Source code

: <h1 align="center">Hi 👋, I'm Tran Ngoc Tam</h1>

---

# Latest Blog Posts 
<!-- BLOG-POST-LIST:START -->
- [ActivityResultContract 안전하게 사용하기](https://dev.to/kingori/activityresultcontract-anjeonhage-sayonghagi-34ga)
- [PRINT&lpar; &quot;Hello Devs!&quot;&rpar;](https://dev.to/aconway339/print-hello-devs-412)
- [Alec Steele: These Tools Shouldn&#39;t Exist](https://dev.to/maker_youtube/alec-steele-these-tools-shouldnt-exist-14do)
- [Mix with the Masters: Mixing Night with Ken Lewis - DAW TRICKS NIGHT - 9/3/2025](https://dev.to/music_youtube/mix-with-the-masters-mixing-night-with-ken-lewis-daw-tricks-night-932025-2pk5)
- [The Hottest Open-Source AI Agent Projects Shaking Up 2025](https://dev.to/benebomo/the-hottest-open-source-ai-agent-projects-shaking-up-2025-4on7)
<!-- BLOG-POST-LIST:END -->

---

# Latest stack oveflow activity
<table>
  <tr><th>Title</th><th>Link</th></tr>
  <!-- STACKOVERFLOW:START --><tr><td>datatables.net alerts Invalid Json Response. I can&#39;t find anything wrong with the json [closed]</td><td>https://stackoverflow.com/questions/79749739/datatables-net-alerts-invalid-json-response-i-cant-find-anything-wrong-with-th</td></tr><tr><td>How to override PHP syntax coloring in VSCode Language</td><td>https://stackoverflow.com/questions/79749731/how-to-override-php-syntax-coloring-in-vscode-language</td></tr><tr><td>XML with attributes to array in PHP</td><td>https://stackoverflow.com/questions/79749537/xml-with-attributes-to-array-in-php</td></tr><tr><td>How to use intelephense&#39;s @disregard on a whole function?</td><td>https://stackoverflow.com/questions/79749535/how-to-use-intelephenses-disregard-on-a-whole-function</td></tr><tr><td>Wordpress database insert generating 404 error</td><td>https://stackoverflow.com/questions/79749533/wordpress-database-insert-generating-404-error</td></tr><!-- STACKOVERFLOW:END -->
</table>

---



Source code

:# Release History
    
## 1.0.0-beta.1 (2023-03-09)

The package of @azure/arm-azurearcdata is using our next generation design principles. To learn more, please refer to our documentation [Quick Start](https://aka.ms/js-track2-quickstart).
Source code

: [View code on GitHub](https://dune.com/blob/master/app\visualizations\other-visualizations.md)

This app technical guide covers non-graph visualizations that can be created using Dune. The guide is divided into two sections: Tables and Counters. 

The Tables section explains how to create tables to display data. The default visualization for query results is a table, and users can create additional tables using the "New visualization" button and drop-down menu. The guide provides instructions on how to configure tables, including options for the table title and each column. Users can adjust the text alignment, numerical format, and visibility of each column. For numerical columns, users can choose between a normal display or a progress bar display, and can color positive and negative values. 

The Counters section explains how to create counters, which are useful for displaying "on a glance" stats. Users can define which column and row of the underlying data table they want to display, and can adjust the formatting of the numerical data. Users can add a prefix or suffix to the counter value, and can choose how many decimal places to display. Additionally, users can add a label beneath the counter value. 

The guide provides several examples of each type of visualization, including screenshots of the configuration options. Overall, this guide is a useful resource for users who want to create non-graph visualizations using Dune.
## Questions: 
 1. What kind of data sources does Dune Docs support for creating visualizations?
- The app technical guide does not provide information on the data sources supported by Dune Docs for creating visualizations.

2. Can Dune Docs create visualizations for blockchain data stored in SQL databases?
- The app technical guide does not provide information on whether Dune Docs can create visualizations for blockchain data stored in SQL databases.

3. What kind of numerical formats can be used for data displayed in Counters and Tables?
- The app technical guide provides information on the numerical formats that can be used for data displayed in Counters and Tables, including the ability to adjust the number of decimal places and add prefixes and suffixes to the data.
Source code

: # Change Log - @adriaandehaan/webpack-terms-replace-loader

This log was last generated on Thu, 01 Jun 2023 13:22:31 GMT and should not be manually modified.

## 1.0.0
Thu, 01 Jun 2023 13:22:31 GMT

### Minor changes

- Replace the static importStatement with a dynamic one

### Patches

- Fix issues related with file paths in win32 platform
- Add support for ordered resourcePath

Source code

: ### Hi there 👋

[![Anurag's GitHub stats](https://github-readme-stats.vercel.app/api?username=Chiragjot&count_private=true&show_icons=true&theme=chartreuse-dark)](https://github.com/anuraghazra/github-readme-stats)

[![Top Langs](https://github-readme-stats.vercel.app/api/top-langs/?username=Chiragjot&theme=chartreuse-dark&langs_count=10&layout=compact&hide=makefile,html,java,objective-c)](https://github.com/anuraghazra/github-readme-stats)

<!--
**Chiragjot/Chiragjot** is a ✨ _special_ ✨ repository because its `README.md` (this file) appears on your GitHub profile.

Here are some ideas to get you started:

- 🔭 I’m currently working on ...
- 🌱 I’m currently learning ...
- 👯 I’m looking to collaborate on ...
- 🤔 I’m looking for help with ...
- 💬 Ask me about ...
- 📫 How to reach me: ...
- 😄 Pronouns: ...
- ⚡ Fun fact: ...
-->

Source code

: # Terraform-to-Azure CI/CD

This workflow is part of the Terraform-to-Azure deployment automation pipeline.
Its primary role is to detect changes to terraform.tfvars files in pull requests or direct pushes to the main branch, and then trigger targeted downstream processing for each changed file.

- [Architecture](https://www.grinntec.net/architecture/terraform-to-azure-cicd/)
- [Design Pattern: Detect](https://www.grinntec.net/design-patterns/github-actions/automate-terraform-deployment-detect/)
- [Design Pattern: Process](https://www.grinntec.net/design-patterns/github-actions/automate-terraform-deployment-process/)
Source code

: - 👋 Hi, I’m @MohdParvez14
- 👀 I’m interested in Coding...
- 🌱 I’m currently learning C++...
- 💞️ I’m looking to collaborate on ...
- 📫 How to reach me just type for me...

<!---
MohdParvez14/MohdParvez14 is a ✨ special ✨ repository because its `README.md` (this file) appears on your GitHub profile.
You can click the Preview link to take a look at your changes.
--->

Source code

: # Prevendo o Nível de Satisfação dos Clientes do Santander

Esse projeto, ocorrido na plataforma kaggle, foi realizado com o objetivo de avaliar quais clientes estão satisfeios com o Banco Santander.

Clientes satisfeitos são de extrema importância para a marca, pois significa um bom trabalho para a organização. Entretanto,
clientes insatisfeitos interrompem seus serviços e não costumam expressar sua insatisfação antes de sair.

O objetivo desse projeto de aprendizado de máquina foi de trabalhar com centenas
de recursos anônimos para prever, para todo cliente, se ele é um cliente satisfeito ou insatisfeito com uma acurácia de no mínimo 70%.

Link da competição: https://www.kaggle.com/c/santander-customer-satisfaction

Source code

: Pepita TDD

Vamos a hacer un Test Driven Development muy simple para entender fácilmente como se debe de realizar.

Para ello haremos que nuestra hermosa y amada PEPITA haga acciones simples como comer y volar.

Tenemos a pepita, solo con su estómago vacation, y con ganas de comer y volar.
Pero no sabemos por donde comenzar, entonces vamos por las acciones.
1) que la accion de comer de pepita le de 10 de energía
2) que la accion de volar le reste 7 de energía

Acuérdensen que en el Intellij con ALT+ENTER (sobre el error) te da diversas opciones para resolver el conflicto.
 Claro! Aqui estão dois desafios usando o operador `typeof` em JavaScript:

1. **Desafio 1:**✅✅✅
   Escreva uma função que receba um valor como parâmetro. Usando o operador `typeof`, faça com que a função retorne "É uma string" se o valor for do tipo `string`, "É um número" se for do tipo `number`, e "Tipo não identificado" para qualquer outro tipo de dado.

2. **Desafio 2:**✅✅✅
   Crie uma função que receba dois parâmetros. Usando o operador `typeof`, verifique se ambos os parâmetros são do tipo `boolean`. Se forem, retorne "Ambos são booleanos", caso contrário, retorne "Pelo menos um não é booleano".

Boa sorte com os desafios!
● ● ● ● ● ● ●
• What you are asked to do
Retype all of the entries exactly, please.

• Solution
Source code

: <h1 align="center">Hi 👋, I'm Tran Ngoc Tam</h1>

---

# Latest Blog Posts 
<!-- BLOG-POST-LIST:START -->
- [ActivityResultContract 안전하게 사용하기](https://dev.to/kingori/activityresultcontract-anjeonhage-sayonghagi-34ga)
- [PRINT&lpar; &quot;Hello Devs!&quot;&rpar;](https://dev.to/aconway339/print-hello-devs-412)
- [Alec Steele: These Tools Shouldn&#39;t Exist](https://dev.to/maker_youtube/alec-steele-these-tools-shouldnt-exist-14do)
- [Mix with the Masters: Mixing Night with Ken Lewis - DAW TRICKS NIGHT - 9/3/2025](https://dev.to/music_youtube/mix-with-the-masters-mixing-night-with-ken-lewis-daw-tricks-night-932025-2pk5)
- [The Hottest Open-Source AI Agent Projects Shaking Up 2025](https://dev.to/benebomo/the-hottest-open-source-ai-agent-projects-shaking-up-2025-4on7)
<!-- BLOG-POST-LIST:END -->

---

# Latest stack oveflow activity
<table>
  <tr><th>Title</th><th>Link</th></tr>
  <!-- STACKOVERFLOW:START --><tr><td>datatables.net alerts Invalid Json Response. I can&#39;t find anything wrong with the json [closed]</td><td>https://stackoverflow.com/questions/79749739/datatables-net-alerts-invalid-json-response-i-cant-find-anything-wrong-with-th</td></tr><tr><td>How to override PHP syntax coloring in VSCode Language</td><td>https://stackoverflow.com/questions/79749731/how-to-override-php-syntax-coloring-in-vscode-language</td></tr><tr><td>XML with attributes to array in PHP</td><td>https://stackoverflow.com/questions/79749537/xml-with-attributes-to-array-in-php</td></tr><tr><td>How to use intelephense&#39;s @disregard on a whole function?</td><td>https://stackoverflow.com/questions/79749535/how-to-use-intelephenses-disregard-on-a-whole-function</td></tr><tr><td>Wordpress database insert generating 404 error</td><td>https://stackoverflow.com/questions/79749533/wordpress-database-insert-generating-404-error</td></tr><!-- STACKOVERFLOW:END -->
</table>

---



Source code

:# Release History
    
## 1.0.0-beta.1 (2023-03-09)

The package of @azure/arm-azurearcdata is using our next generation design principles. To learn more, please refer to our documentation [Quick Start](https://aka.ms/js-track2-quickstart).
Source code

: [View code on GitHub](https://dune.com/blob/master/app\visualizations\other-visualizations.md)

This app technical guide covers non-graph visualizations that can be created using Dune. The guide is divided into two sections: Tables and Counters. 

The Tables section explains how to create tables to display data. The default visualization for query results is a table, and users can create additional tables using the "New visualization" button and drop-down menu. The guide provides instructions on how to configure tables, including options for the table title and each column. Users can adjust the text alignment, numerical format, and visibility of each column. For numerical columns, users can choose between a normal display or a progress bar display, and can color positive and negative values. 

The Counters section explains how to create counters, which are useful for displaying "on a glance" stats. Users can define which column and row of the underlying data table they want to display, and can adjust the formatting of the numerical data. Users can add a prefix or suffix to the counter value, and can choose how many decimal places to display. Additionally, users can add a label beneath the counter value. 

The guide provides several examples of each type of visualization, including screenshots of the configuration options. Overall, this guide is a useful resource for users who want to create non-graph visualizations using Dune.
## Questions: 
 1. What kind of data sources does Dune Docs support for creating visualizations?
- The app technical guide does not provide information on the data sources supported by Dune Docs for creating visualizations.

2. Can Dune Docs create visualizations for blockchain data stored in SQL databases?
- The app technical guide does not provide information on whether Dune Docs can create visualizations for blockchain data stored in SQL databases.

3. What kind of numerical formats can be used for data displayed in Counters and Tables?
- The app technical guide provides information on the numerical formats that can be used for data displayed in Counters and Tables, including the ability to adjust the number of decimal places and add prefixes and suffixes to the data.
Source code

: # Change Log - @adriaandehaan/webpack-terms-replace-loader

This log was last generated on Thu, 01 Jun 2023 13:22:31 GMT and should not be manually modified.

## 1.0.0
Thu, 01 Jun 2023 13:22:31 GMT

### Minor changes

- Replace the static importStatement with a dynamic one

### Patches

- Fix issues related with file paths in win32 platform
- Add support for ordered resourcePath

Source code

: ### Hi there 👋

[![Anurag's GitHub stats](https://github-readme-stats.vercel.app/api?username=Chiragjot&count_private=true&show_icons=true&theme=chartreuse-dark)](https://github.com/anuraghazra/github-readme-stats)

[![Top Langs](https://github-readme-stats.vercel.app/api/top-langs/?username=Chiragjot&theme=chartreuse-dark&langs_count=10&layout=compact&hide=makefile,html,java,objective-c)](https://github.com/anuraghazra/github-readme-stats)

<!--
**Chiragjot/Chiragjot** is a ✨ _special_ ✨ repository because its `README.md` (this file) appears on your GitHub profile.

Here are some ideas to get you started:

- 🔭 I’m currently working on ...
- 🌱 I’m currently learning ...
- 👯 I’m looking to collaborate on ...
- 🤔 I’m looking for help with ...
- 💬 Ask me about ...
- 📫 How to reach me: ...
- 😄 Pronouns: ...
- ⚡ Fun fact: ...
-->

Source code

: # Terraform-to-Azure CI/CD

This workflow is part of the Terraform-to-Azure deployment automation pipeline.
Its primary role is to detect changes to terraform.tfvars files in pull requests or direct pushes to the main branch, and then trigger targeted downstream processing for each changed file.

- [Architecture](https://www.grinntec.net/architecture/terraform-to-azure-cicd/)
- [Design Pattern: Detect](https://www.grinntec.net/design-patterns/github-actions/automate-terraform-deployment-detect/)
- [Design Pattern: Process](https://www.grinntec.net/design-patterns/github-actions/automate-terraform-deployment-process/)
Source code

: - 👋 Hi, I’m @MohdParvez14
- 👀 I’m interested in Coding...
- 🌱 I’m currently learning C++...
- 💞️ I’m looking to collaborate on ...
- 📫 How to reach me just type for me...

<!---
MohdParvez14/MohdParvez14 is a ✨ special ✨ repository because its `README.md` (this file) appears on your GitHub profile.
You can click the Preview link to take a look at your changes.
--->

Source code

: # Prevendo o Nível de Satisfação dos Clientes do Santander

Esse projeto, ocorrido na plataforma kaggle, foi realizado com o objetivo de avaliar quais clientes estão satisfeios com o Banco Santander.

Clientes satisfeitos são de extrema importância para a marca, pois significa um bom trabalho para a organização. Entretanto,
clientes insatisfeitos interrompem seus serviços e não costumam expressar sua insatisfação antes de sair.

O objetivo desse projeto de aprendizado de máquina foi de trabalhar com centenas
de recursos anônimos para prever, para todo cliente, se ele é um cliente satisfeito ou insatisfeito com uma acurácia de no mínimo 70%.

Link da competição: https://www.kaggle.com/c/santander-customer-satisfaction

Source code

: Pepita TDD

Vamos a hacer un Test Driven Development muy simple para entender fácilmente como se debe de realizar.

Para ello haremos que nuestra hermosa y amada PEPITA haga acciones simples como comer y volar.

Tenemos a pepita, solo con su estómago vacation, y con ganas de comer y volar.
Pero no sabemos por donde comenzar, entonces vamos por las acciones.
1) que la accion de comer de pepita le de 10 de energía
2) que la accion de volar le reste 7 de energía

Acuérdensen que en el Intellij con ALT+ENTER (sobre el error) te da diversas opciones para resolver el conflicto.
 Claro! Aqui estão dois desafios usando o operador `typeof` em JavaScript:

1. **Desafio 1:**✅✅✅
   Escreva uma função que receba um valor como parâmetro. Usando o operador `typeof`, faça com que a função retorne "É uma string" se o valor for do tipo `string`, "É um número" se for do tipo `number`, e "Tipo não identificado" para qualquer outro tipo de dado.

2. **Desafio 2:**✅✅✅
   Crie uma função que receba dois parâmetros. Usando o operador `typeof`, verifique se ambos os parâmetros são do tipo `boolean`. Se forem, retorne "Ambos são booleanos", caso contrário, retorne "Pelo menos um não é booleano".

Boa sorte com os desafios!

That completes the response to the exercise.